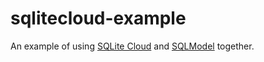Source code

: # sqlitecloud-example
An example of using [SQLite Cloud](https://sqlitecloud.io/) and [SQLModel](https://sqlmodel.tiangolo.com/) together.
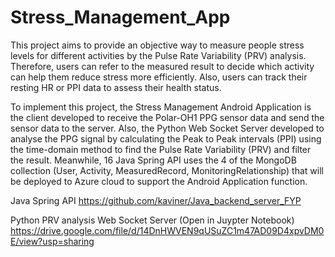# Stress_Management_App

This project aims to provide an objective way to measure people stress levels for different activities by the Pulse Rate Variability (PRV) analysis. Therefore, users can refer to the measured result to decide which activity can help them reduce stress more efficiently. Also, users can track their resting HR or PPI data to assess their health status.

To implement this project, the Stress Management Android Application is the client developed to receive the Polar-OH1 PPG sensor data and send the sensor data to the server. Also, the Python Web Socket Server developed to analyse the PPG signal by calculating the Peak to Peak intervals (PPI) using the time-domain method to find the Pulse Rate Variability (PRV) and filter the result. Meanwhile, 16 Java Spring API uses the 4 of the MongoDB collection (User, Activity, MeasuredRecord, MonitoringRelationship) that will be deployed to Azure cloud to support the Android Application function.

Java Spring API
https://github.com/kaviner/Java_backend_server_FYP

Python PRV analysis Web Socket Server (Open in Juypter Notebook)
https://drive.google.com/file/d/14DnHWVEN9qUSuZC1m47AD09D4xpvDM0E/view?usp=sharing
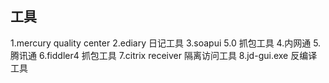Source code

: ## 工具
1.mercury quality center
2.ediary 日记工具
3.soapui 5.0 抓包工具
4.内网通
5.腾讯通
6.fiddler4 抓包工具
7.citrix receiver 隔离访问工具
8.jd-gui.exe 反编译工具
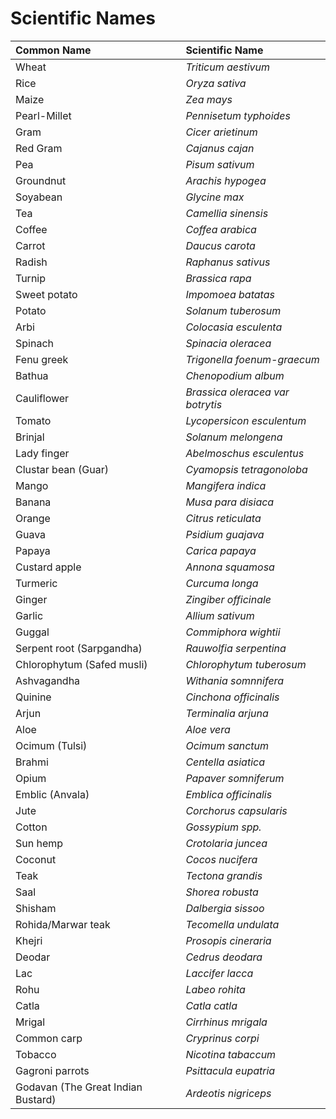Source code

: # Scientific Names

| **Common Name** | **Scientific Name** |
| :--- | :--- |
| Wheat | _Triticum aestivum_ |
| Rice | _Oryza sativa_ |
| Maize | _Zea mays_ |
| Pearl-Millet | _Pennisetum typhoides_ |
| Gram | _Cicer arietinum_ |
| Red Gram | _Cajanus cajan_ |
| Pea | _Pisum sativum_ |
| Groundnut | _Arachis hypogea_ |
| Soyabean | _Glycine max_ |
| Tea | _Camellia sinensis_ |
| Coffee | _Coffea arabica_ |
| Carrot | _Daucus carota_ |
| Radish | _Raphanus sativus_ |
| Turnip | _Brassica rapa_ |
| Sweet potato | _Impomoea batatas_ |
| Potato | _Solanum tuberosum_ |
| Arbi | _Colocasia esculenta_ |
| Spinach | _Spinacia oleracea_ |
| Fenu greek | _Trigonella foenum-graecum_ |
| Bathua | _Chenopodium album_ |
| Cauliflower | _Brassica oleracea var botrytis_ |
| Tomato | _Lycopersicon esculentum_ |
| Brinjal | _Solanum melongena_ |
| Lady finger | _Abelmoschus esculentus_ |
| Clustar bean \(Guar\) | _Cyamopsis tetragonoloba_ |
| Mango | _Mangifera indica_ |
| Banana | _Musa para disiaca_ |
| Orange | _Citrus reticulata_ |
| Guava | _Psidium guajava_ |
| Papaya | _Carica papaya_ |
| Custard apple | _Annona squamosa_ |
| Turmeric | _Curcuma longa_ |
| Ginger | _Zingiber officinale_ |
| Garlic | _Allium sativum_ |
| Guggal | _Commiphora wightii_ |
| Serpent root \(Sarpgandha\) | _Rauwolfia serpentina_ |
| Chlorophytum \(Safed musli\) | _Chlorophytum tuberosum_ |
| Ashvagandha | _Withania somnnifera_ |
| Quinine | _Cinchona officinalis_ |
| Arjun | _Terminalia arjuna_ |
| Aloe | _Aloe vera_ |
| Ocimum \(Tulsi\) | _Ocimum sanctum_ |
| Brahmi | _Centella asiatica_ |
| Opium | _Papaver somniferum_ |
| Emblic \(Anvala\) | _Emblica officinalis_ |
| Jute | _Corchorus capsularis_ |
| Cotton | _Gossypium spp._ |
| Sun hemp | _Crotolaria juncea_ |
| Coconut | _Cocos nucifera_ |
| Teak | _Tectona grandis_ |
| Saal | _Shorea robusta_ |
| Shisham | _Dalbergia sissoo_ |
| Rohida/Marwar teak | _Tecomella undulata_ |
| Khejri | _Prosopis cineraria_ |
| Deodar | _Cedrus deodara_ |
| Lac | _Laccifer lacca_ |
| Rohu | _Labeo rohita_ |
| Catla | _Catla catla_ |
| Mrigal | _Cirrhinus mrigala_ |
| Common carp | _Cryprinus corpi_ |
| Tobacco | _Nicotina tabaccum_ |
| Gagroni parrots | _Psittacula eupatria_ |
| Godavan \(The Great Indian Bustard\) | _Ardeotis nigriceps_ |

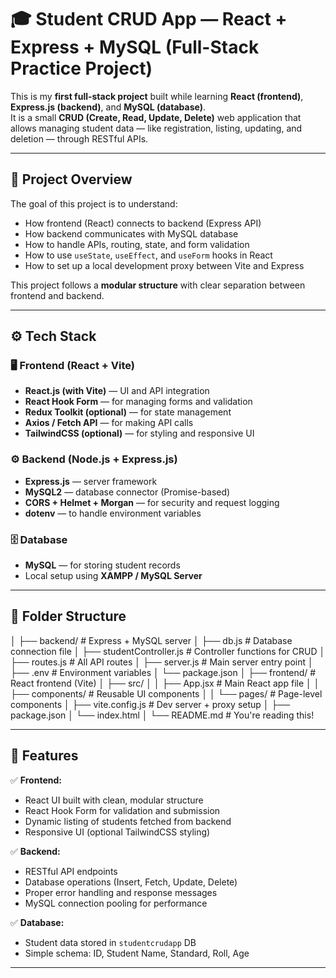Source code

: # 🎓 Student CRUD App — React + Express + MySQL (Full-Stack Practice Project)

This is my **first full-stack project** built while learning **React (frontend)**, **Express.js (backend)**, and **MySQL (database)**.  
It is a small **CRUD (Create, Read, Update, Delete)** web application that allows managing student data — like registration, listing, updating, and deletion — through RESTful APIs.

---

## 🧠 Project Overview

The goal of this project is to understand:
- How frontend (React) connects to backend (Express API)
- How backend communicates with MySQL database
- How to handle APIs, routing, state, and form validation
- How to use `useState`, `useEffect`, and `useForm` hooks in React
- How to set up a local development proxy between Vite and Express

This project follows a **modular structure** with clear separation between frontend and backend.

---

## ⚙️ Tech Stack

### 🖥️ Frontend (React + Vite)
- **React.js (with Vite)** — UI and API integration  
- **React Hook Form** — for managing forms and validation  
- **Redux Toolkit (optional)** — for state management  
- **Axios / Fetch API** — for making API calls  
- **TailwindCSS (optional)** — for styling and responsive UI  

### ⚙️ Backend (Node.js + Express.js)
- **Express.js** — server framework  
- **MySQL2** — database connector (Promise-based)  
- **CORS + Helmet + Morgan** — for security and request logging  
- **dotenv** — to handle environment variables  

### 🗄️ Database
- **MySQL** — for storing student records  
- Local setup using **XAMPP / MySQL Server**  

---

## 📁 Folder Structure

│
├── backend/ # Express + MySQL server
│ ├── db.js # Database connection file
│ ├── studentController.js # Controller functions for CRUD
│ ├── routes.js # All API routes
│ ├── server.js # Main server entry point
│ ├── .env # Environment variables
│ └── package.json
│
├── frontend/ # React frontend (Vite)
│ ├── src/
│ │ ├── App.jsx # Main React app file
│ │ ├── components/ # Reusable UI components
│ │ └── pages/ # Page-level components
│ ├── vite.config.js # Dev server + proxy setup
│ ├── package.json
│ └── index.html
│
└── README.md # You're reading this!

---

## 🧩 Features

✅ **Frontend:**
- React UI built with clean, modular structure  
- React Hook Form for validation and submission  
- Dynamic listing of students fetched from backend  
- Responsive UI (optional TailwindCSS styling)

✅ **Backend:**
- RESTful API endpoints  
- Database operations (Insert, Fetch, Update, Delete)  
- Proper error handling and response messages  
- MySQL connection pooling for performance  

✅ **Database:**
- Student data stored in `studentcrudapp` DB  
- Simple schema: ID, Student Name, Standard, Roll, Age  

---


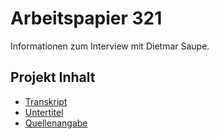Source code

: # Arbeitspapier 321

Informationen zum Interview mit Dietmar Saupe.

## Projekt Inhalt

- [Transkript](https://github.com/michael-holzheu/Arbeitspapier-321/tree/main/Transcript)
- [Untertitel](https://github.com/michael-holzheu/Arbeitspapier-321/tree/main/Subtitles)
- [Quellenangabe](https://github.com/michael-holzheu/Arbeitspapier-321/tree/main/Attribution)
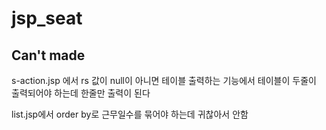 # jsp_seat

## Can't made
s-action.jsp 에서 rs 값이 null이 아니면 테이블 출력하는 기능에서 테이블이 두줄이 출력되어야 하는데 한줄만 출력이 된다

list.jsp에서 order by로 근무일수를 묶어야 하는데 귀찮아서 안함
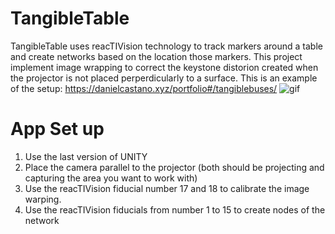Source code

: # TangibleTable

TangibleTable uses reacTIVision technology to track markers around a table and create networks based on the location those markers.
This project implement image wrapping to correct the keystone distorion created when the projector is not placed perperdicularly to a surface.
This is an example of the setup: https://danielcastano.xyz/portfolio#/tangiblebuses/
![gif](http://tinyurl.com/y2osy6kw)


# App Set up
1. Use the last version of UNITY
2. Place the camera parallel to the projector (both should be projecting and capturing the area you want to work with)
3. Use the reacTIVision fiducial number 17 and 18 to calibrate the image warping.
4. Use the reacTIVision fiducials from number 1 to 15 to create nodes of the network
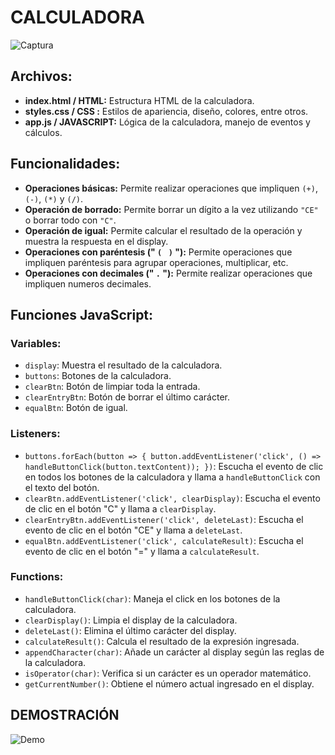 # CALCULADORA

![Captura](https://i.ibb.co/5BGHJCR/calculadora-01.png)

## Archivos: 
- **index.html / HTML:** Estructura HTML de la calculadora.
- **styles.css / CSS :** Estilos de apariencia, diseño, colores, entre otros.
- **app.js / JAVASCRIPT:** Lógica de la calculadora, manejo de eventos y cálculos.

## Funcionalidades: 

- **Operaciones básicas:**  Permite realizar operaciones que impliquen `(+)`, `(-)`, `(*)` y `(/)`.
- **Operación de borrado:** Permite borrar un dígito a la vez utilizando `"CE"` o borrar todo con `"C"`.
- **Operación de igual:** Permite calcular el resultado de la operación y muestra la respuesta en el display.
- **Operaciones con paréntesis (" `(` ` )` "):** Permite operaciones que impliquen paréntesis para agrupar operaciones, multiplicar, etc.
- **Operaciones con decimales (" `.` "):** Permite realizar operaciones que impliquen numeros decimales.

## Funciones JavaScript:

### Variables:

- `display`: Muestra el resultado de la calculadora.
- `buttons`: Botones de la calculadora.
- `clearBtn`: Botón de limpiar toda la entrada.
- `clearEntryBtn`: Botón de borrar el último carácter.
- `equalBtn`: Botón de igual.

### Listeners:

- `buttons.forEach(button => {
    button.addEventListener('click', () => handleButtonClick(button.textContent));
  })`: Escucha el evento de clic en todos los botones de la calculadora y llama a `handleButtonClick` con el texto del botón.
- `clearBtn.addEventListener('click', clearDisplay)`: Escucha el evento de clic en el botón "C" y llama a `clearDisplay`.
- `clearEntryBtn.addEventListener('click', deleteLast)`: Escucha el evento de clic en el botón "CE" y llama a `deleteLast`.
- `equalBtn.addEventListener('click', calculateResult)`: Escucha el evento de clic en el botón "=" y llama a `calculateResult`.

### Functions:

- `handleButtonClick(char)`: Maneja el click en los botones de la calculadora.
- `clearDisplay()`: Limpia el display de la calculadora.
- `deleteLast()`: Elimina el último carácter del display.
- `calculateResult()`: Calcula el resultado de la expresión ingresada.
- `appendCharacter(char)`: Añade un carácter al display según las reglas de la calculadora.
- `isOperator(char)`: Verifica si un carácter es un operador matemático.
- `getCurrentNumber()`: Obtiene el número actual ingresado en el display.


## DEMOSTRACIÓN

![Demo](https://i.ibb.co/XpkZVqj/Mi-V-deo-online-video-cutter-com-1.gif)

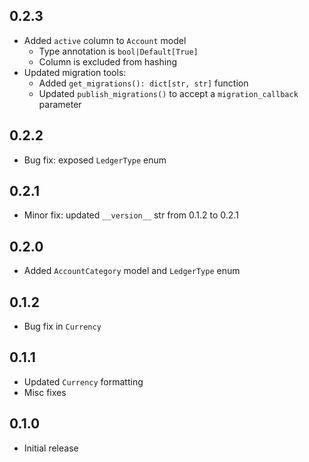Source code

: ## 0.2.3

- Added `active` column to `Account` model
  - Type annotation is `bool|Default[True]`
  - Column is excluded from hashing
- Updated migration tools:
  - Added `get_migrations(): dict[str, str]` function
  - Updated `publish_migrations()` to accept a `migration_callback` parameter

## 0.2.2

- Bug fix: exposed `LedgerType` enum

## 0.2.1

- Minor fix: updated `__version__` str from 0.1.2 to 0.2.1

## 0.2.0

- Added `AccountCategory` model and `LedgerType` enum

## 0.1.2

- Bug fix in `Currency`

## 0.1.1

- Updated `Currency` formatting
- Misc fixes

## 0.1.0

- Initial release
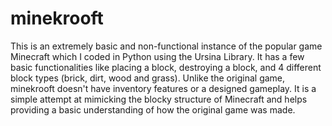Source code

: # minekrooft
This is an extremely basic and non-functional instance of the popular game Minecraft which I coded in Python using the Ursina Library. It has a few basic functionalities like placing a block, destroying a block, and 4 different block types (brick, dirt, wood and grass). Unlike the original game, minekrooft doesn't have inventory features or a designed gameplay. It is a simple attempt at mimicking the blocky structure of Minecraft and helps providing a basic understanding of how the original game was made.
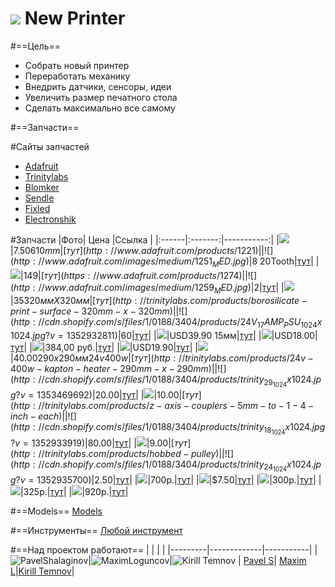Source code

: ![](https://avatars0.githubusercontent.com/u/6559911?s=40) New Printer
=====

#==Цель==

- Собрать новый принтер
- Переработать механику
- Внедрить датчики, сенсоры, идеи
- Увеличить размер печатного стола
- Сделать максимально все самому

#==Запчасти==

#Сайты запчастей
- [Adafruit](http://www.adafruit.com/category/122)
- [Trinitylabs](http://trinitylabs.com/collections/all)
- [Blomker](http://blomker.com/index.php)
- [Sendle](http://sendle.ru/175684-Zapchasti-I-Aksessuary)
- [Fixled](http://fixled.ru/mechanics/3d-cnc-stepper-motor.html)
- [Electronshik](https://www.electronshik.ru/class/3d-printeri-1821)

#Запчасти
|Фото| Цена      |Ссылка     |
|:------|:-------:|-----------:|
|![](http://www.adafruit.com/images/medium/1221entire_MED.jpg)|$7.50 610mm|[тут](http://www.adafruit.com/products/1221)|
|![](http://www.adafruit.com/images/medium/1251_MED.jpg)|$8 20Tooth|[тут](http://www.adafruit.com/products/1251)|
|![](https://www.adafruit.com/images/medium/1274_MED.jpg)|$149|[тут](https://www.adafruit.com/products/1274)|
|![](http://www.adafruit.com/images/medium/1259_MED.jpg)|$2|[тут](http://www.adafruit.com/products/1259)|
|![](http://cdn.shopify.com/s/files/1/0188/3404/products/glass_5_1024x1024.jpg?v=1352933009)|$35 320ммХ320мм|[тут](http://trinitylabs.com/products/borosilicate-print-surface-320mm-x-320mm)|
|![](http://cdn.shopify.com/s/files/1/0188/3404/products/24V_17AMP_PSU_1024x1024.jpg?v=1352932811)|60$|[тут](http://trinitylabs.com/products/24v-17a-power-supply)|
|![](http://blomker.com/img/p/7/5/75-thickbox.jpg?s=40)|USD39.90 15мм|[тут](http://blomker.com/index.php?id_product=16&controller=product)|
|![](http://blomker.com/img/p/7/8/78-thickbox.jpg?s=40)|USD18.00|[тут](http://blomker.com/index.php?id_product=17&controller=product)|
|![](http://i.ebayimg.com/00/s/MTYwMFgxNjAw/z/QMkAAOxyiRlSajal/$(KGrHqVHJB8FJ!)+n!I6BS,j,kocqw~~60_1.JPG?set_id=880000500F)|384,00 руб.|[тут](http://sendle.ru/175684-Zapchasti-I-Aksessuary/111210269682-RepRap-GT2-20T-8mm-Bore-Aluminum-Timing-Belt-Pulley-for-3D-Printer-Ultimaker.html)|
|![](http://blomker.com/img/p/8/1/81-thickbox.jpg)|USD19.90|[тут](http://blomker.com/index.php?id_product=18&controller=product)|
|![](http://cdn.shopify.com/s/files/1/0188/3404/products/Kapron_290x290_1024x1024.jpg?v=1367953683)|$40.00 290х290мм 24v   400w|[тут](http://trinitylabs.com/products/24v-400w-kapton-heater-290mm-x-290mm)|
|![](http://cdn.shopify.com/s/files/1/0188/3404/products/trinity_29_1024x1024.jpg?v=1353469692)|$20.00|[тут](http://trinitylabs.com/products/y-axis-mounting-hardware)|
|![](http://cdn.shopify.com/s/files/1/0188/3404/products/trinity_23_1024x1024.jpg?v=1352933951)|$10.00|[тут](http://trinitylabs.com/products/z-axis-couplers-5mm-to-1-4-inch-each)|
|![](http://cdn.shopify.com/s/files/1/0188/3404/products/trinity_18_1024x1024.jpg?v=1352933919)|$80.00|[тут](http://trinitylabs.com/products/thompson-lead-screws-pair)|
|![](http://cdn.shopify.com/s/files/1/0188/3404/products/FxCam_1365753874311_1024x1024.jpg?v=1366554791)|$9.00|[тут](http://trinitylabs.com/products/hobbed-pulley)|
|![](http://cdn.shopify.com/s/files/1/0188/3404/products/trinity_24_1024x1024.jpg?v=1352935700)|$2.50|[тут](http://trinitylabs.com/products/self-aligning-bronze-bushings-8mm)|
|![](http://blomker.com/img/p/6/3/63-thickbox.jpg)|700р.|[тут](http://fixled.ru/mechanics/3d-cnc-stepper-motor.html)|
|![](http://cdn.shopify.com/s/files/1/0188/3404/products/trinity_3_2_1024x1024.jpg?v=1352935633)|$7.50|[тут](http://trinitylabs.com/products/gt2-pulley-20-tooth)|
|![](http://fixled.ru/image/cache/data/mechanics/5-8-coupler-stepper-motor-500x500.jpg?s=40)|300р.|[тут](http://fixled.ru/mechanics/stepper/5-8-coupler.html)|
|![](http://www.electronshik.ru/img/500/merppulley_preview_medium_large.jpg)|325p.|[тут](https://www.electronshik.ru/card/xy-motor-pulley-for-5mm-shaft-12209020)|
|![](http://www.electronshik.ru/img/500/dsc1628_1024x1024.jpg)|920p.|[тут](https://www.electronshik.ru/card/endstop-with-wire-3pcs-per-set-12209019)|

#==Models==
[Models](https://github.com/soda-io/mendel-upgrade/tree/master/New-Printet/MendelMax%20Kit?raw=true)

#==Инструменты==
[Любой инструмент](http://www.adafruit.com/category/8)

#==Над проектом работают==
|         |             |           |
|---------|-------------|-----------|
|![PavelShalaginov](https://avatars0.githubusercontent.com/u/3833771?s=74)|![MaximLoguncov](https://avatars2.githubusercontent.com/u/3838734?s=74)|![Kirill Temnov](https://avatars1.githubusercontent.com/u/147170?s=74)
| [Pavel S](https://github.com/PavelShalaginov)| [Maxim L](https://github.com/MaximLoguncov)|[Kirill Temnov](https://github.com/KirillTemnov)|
──────────────────────────────
TASK BRIEF: What you write must match the listing exactly, from the line with "list.jsp에서 order by로 근무일수를 묶어야 하는데 귀찮아서 안함" up to and including the line with "TangibleTable uses reacTIVision". Pictures stay out.

ANSWER TO THIS PROBLEM:
list.jsp에서 order by로 근무일수를 묶어야 하는데 귀찮아서 안함
Source code

: # TangibleTable

TangibleTable uses reacTIVision technology to track markers around a table and create networks based on the location those markers.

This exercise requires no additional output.